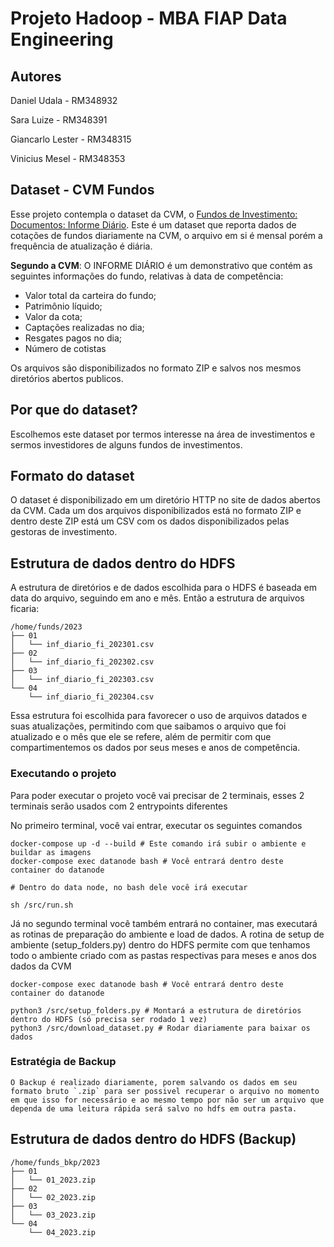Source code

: # Projeto Hadoop - MBA FIAP Data Engineering

## Autores

Daniel Udala - RM348932

Sara Luize - RM348391

Giancarlo Lester - RM348315

Vinicius Mesel - RM348353


## Dataset - CVM Fundos

Esse projeto contempla o dataset da CVM, o [Fundos de Investimento: Documentos: Informe Diário](https://dados.cvm.gov.br/dataset/fi-doc-inf_diario). Este é um dataset que reporta dados de cotações de fundos diariamente na CVM, o arquivo em si é mensal porém a frequência de atualização é diária.

**Segundo a CVM**: O INFORME DIÁRIO é um demonstrativo que contém as seguintes informações do fundo, relativas à data de competência:

 - Valor total da carteira do fundo;
 - Patrimônio líquido;
 - Valor da cota;
 - Captações realizadas no dia;
 - Resgates pagos no dia;
 - Número de cotistas

Os arquivos são disponibilizados no formato ZIP e salvos nos mesmos diretórios abertos publicos.

## Por que do dataset?

Escolhemos este dataset por termos interesse na área de investimentos e sermos investidores de alguns fundos de investimentos.

## Formato do dataset

O dataset é disponibilizado em um diretório HTTP no site de dados abertos da CVM. Cada um dos arquivos disponibilizados está no formato ZIP e dentro deste ZIP está um CSV com os dados disponibilizados pelas gestoras de investimento.

## Estrutura de dados dentro do HDFS

A estrutura de diretórios e de dados escolhida para o HDFS é baseada em data do arquivo, seguindo em ano e mês. Então a estrutura de arquivos ficaria:

```
/home/funds/2023
├── 01
│   └── inf_diario_fi_202301.csv
├── 02
│   └── inf_diario_fi_202302.csv
├── 03
│   └── inf_diario_fi_202303.csv
└── 04
    └── inf_diario_fi_202304.csv
```

Essa estrutura foi escolhida para favorecer o uso de arquivos datados e suas atualizações, permitindo com que saibamos o arquivo que foi atualizado e o mês que ele se refere, além de permitir com que compartimentemos os dados por seus meses e anos de competência. 

### Executando o projeto

Para poder executar o projeto você vai precisar de 2 terminais, esses 2 terminais serão usados com 2 entrypoints diferentes

No primeiro terminal, você vai entrar, executar os seguintes comandos
```
docker-compose up -d --build # Este comando irá subir o ambiente e buildar as imagens
docker-compose exec datanode bash # Você entrará dentro deste container do datanode

# Dentro do data node, no bash dele você irá executar

sh /src/run.sh
```

Já no segundo terminal você também entrará no container, mas executará as rotinas de preparação do ambiente e load de dados. A rotina de setup de ambiente (setup_folders.py) dentro do HDFS permite com que tenhamos todo o ambiente criado com as pastas respectivas para meses e anos dos dados da CVM


```
docker-compose exec datanode bash # Você entrará dentro deste container do datanode

python3 /src/setup_folders.py # Montará a estrutura de diretórios dentro do HDFS (só precisa ser rodado 1 vez)
python3 /src/download_dataset.py # Rodar diariamente para baixar os dados
```

### Estratégia de Backup

```
O Backup é realizado diariamente, porem salvando os dados em seu formato bruto `.zip` para ser possivel recuperar o arquivo no momento em que isso for necessário e ao mesmo tempo por não ser um arquivo que dependa de uma leitura rápida será salvo no hdfs em outra pasta.
```

## Estrutura de dados dentro do HDFS (Backup)
```
/home/funds_bkp/2023
├── 01
│   └── 01_2023.zip
├── 02
│   └── 02_2023.zip
├── 03
│   └── 03_2023.zip
└── 04
    └── 04_2023.zip
```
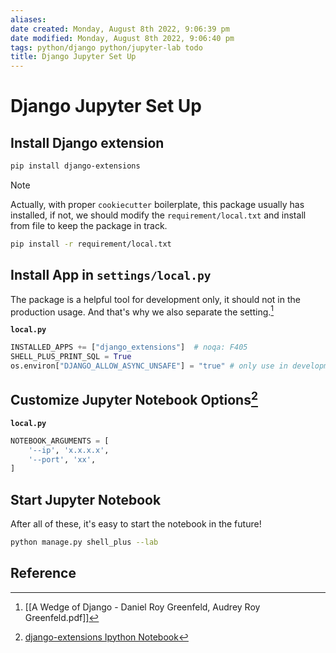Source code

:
 ```yaml
---
aliases: 
date created: Monday, August 8th 2022, 9:06:39 pm
date modified: Monday, August 8th 2022, 9:06:40 pm
tags: python/django python/jupyter-lab todo 
title: Django Jupyter Set Up
---
```


# Django Jupyter Set Up

## Install Django extension

```bash
pip install django-extensions
```

> [!Note]
> Actually, with proper `cookiecutter` boilerplate, this package usually has installed, if not, we should modify the `requirement/local.txt` and install from file to keep the package in track.
> ```bash
> pip install -r requirement/local.txt
> ```

## Install App in `settings/local.py`

The package is a helpful tool for development only, it should not in the production usage. And that's why we also separate the setting.[^1]

**`local.py`**

```python
INSTALLED_APPS += ["django_extensions"]  # noqa: F405
SHELL_PLUS_PRINT_SQL = True
os.environ["DJANGO_ALLOW_ASYNC_UNSAFE"] = "true" # only use in development 
```

## Customize Jupyter Notebook Options[^2]

**`local.py`**

```python
NOTEBOOK_ARGUMENTS = [
    '--ip', 'x.x.x.x',
    '--port', 'xx',
]
```

## Start Jupyter Notebook

After all of these, it's easy to start the notebook in the future!

```bash
python manage.py shell_plus --lab
```

## Reference

[^1]: [[A Wedge of Django - Daniel Roy Greenfeld, Audrey Roy Greenfeld.pdf]]
[^2]: [django-extensions Ipython Notebook](https://django-extensions.readthedocs.io/en/latest/shell_plus.html#ipython-notebook)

**Task instructions:** All the lines above should be reproduced exactly, and none of the pictures.

**The completed task:**
Source code

: # Projeto Hadoop - MBA FIAP Data Engineering

## Autores

Daniel Udala - RM348932

Sara Luize - RM348391

Giancarlo Lester - RM348315

Vinicius Mesel - RM348353


## Dataset - CVM Fundos

Esse projeto contempla o dataset da CVM, o [Fundos de Investimento: Documentos: Informe Diário](https://dados.cvm.gov.br/dataset/fi-doc-inf_diario). Este é um dataset que reporta dados de cotações de fundos diariamente na CVM, o arquivo em si é mensal porém a frequência de atualização é diária.

**Segundo a CVM**: O INFORME DIÁRIO é um demonstrativo que contém as seguintes informações do fundo, relativas à data de competência:

 - Valor total da carteira do fundo;
 - Patrimônio líquido;
 - Valor da cota;
 - Captações realizadas no dia;
 - Resgates pagos no dia;
 - Número de cotistas

Os arquivos são disponibilizados no formato ZIP e salvos nos mesmos diretórios abertos publicos.

## Por que do dataset?

Escolhemos este dataset por termos interesse na área de investimentos e sermos investidores de alguns fundos de investimentos.

## Formato do dataset

O dataset é disponibilizado em um diretório HTTP no site de dados abertos da CVM. Cada um dos arquivos disponibilizados está no formato ZIP e dentro deste ZIP está um CSV com os dados disponibilizados pelas gestoras de investimento.

## Estrutura de dados dentro do HDFS

A estrutura de diretórios e de dados escolhida para o HDFS é baseada em data do arquivo, seguindo em ano e mês. Então a estrutura de arquivos ficaria:

```
/home/funds/2023
├── 01
│   └── inf_diario_fi_202301.csv
├── 02
│   └── inf_diario_fi_202302.csv
├── 03
│   └── inf_diario_fi_202303.csv
└── 04
    └── inf_diario_fi_202304.csv
```

Essa estrutura foi escolhida para favorecer o uso de arquivos datados e suas atualizações, permitindo com que saibamos o arquivo que foi atualizado e o mês que ele se refere, além de permitir com que compartimentemos os dados por seus meses e anos de competência. 

### Executando o projeto

Para poder executar o projeto você vai precisar de 2 terminais, esses 2 terminais serão usados com 2 entrypoints diferentes

No primeiro terminal, você vai entrar, executar os seguintes comandos
```
docker-compose up -d --build # Este comando irá subir o ambiente e buildar as imagens
docker-compose exec datanode bash # Você entrará dentro deste container do datanode

# Dentro do data node, no bash dele você irá executar

sh /src/run.sh
```

Já no segundo terminal você também entrará no container, mas executará as rotinas de preparação do ambiente e load de dados. A rotina de setup de ambiente (setup_folders.py) dentro do HDFS permite com que tenhamos todo o ambiente criado com as pastas respectivas para meses e anos dos dados da CVM


```
docker-compose exec datanode bash # Você entrará dentro deste container do datanode

python3 /src/setup_folders.py # Montará a estrutura de diretórios dentro do HDFS (só precisa ser rodado 1 vez)
python3 /src/download_dataset.py # Rodar diariamente para baixar os dados
```

### Estratégia de Backup

```
O Backup é realizado diariamente, porem salvando os dados em seu formato bruto `.zip` para ser possivel recuperar o arquivo no momento em que isso for necessário e ao mesmo tempo por não ser um arquivo que dependa de uma leitura rápida será salvo no hdfs em outra pasta.
```

## Estrutura de dados dentro do HDFS (Backup)
```
/home/funds_bkp/2023
├── 01
│   └── 01_2023.zip
├── 02
│   └── 02_2023.zip
├── 03
│   └── 03_2023.zip
└── 04
    └── 04_2023.zip
```
Source code

:
 ```yaml
---
aliases: 
date created: Monday, August 8th 2022, 9:06:39 pm
date modified: Monday, August 8th 2022, 9:06:40 pm
tags: python/django python/jupyter-lab todo 
title: Django Jupyter Set Up
---
```


# Django Jupyter Set Up

## Install Django extension

```bash
pip install django-extensions
```

> [!Note]
> Actually, with proper `cookiecutter` boilerplate, this package usually has installed, if not, we should modify the `requirement/local.txt` and install from file to keep the package in track.
> ```bash
> pip install -r requirement/local.txt
> ```

## Install App in `settings/local.py`

The package is a helpful tool for development only, it should not in the production usage. And that's why we also separate the setting.[^1]

**`local.py`**

```python
INSTALLED_APPS += ["django_extensions"]  # noqa: F405
SHELL_PLUS_PRINT_SQL = True
os.environ["DJANGO_ALLOW_ASYNC_UNSAFE"] = "true" # only use in development 
```

## Customize Jupyter Notebook Options[^2]

**`local.py`**

```python
NOTEBOOK_ARGUMENTS = [
    '--ip', 'x.x.x.x',
    '--port', 'xx',
]
```

## Start Jupyter Notebook

After all of these, it's easy to start the notebook in the future!

```bash
python manage.py shell_plus --lab
```

## Reference

[^1]: [[A Wedge of Django - Daniel Roy Greenfeld, Audrey Roy Greenfeld.pdf]]
[^2]: [django-extensions Ipython Notebook](https://django-extensions.readthedocs.io/en/latest/shell_plus.html#ipython-notebook)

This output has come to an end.